Extraordinary resolution means a resolution passed by a majority of one half of the members entitled to vote as are present in person at a general meeting of

which notice specifying the intention to propose the resolution has been duly given.

VI AUDIT

The books of the Club shall be audited by those persons appointed by the Board of Directors.

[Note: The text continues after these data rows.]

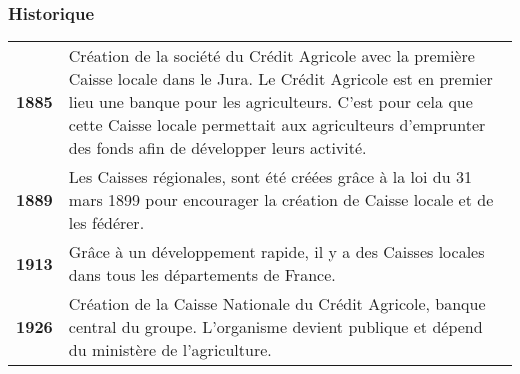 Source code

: \documentclass[12pt,a4paper]{article}
\begin{document}
\subsubsection{Historique}
\begin{tabular}{lp{15.5cm}}
\textbf{1885} & Création de la société du Crédit Agricole avec la première Caisse locale dans le Jura. Le Crédit Agricole est en premier lieu une banque pour les agriculteurs. C'est pour cela que cette Caisse locale permettait aux agriculteurs d'emprunter des fonds afin de développer leurs activité.\medskip \\
\textbf{1889} & Les Caisses régionales, sont été créées grâce à la loi du 31 mars 1899 pour encourager la création de Caisse locale et de les fédérer.\medskip \\
\textbf{1913} & Grâce à un développement rapide, il y a des Caisses locales dans tous les départements de France.\medskip \\
\textbf{1926} & Création de la Caisse Nationale du Crédit Agricole, banque central du groupe. L'organisme devient publique et dépend du ministère de l'agriculture.\medskip \\
\end{tabular}
\end{document}
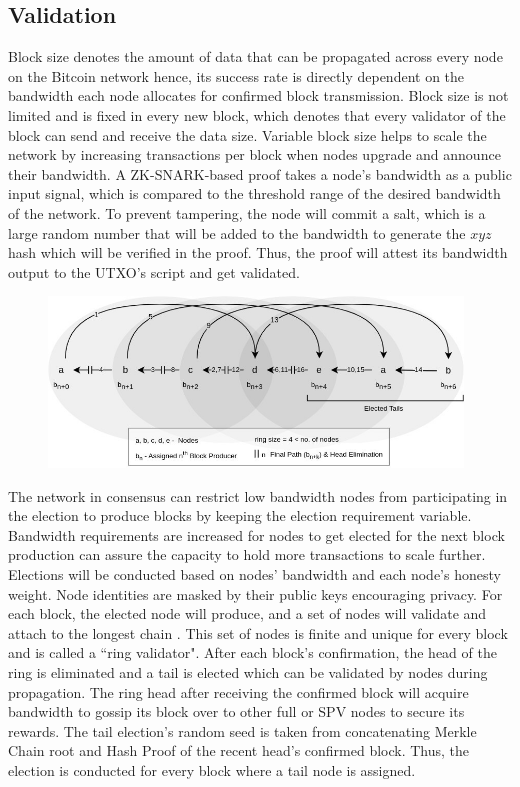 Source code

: \documentclass[a4paper,10pt]{article}
\begin{document}
\subsection{Validation}
Block size denotes the amount of data that can be propagated across every node on the Bitcoin network hence, its success rate is directly dependent on the bandwidth each node allocates for confirmed block transmission. Block size is not limited and is fixed in every new block, which denotes that every validator of the block can send and receive the data size. Variable block size helps to scale the network by increasing transactions per block when nodes upgrade and announce their bandwidth. A ZK-SNARK-based proof takes a node’s bandwidth as a public input signal, which is compared to the threshold range of the desired bandwidth of the network. To prevent tampering, the node will commit a salt, which is a large random number that will be added to the bandwidth to generate the $xyz$ hash which will be verified in the proof. Thus, the proof will attest its bandwidth output to the UTXO’s script and get validated. 
\begin{figure}[h]
\begin{center}
\includegraphics[width=11cm]{ring}
\end{center}
\end{figure}
The network in consensus can restrict low bandwidth nodes from participating in the election to produce blocks by keeping the election requirement variable. Bandwidth requirements are increased for nodes to get elected for the next block production can assure the capacity to hold more transactions to scale further. Elections will be conducted based on nodes' bandwidth and each node's honesty weight. Node identities are masked by their public keys encouraging privacy. For each block, the elected node will produce, and a set of nodes will validate and attach to the longest chain \cite{nakamoto2008bitcoin}. This set of nodes is finite and unique for every block and is called a ``ring validator". After each block's confirmation, the head of the ring is eliminated and a tail is elected which can be validated by nodes during propagation. The ring head after receiving the confirmed block will acquire bandwidth to gossip its block over to other full or SPV nodes to secure its rewards. The tail election's random seed is taken from concatenating Merkle Chain root and Hash Proof \cite{yakovenko2018solana} of the recent head's confirmed block. Thus, the election is conducted for every block where a tail node is assigned.
\end{document}
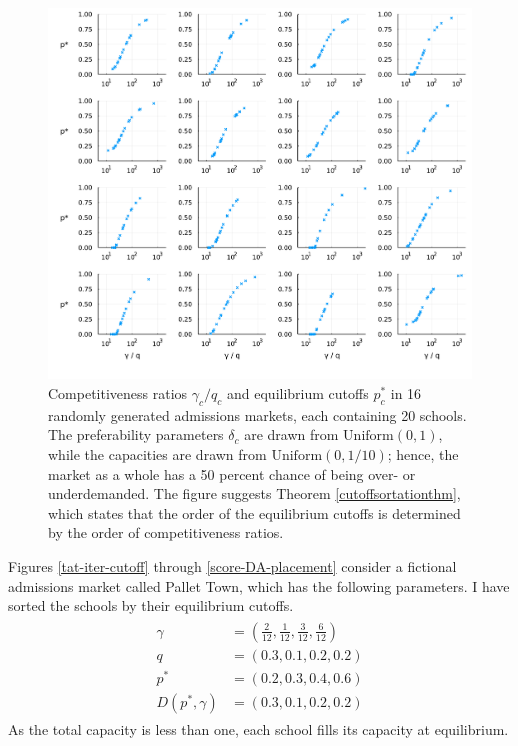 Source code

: \documentclass[12pt]{article}
\numberwithin{equation}{subsection}
\theoremstyle{definition}
\begin{document}
\begin{figure}
\begin{center}\includegraphics[width=\linewidth, ]{plots/gammaq-pstar.pdf}\end{center}
\captionsetup{singlelinecheck=off}
    \caption[.]{Competitiveness ratios $\gamma_c / q_c$ and equilibrium cutoffs $p_c^*$ in 16 randomly generated admissions markets, each containing 20 schools. The preferability parameters $\delta_c$ are drawn from $\operatorname{Uniform(0, 1)}$, while the capacities are drawn from $\operatorname{Uniform(0, 1/10)}$; hence, the market as a whole has a 50 percent chance of being over- or underdemanded. The figure suggests Theorem \ref{cutoffsortationthm}, which states that the order of the equilibrium cutoffs is determined by the order of competitiveness ratios.}
\label{gammaq-pstar}
\end{figure}

Figures \ref{tat-iter-cutoff} through \ref{score-DA-placement} consider a fictional admissions market called Pallet Town, which has the following parameters. I have sorted the schools by their equilibrium cutoffs.
\begin{gather} \label{pallettowndef}
\begin{aligned}
\gamma &=  \textstyle{\left(\frac{2}{12}, \frac{1}{12}, \frac{3}{12}, \frac{6}{12}\right)}\\
q &= (0.3, 0.1, 0.2, 0.2) \\
p^* &= (0.2, 0.3, 0.4, 0.6)\\
D(p^*, \gamma) &=  (0.3, 0.1, 0.2, 0.2)
\end{aligned}
\end{gather}
As the total capacity is less than one, each school fills its capacity at equilibrium.
\end{document}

The said auditors shall hold office for a period of one (1) year and may receive remuneration at the discretion of the Board of Directors.

VII ALTERATION OF BY-LAWS

By-Laws may be altered at any regular meeting by notice of the same being given at a previous meeting of the alterations proposed to be made,

and on the same being approved by a majority of one half of such members entitled to vote as are present. Notice of such proposed change

shall be sent to all members of the Club seven (7) days before the meeting at which the proposed alterations shall be voted upon.

VIII MINUTES

The Secretary shall record a full statement of the proceedings at the annual meeting and of all the subsequent meetings and

shall enter the same in a book for that purpose, and he shall also keep minutes of meetings of Directors and other records of the Club.

IX INSPECTION OF BOOKS

All minutes and records shall be open for the inspection of any member at such time and place as may be from time to time specified by the Directors.

X PROCEDURE AT MEETINGS

(a) The order of business at the meeting of the Club and the Board of Directors shall be as follows:

(i) Reading of Minutes.

(ii) Communications and bills.

(iii) Applications of new members.

(iv) Reports of committees and delegates.

(v) Unfinished business.

(vi) New business.

(vii) Good and welfare.

(viii) Adjournment.

(b) Save as otherwise herein contained, the Roberts Rules of Order shall govern all meetings of the Club.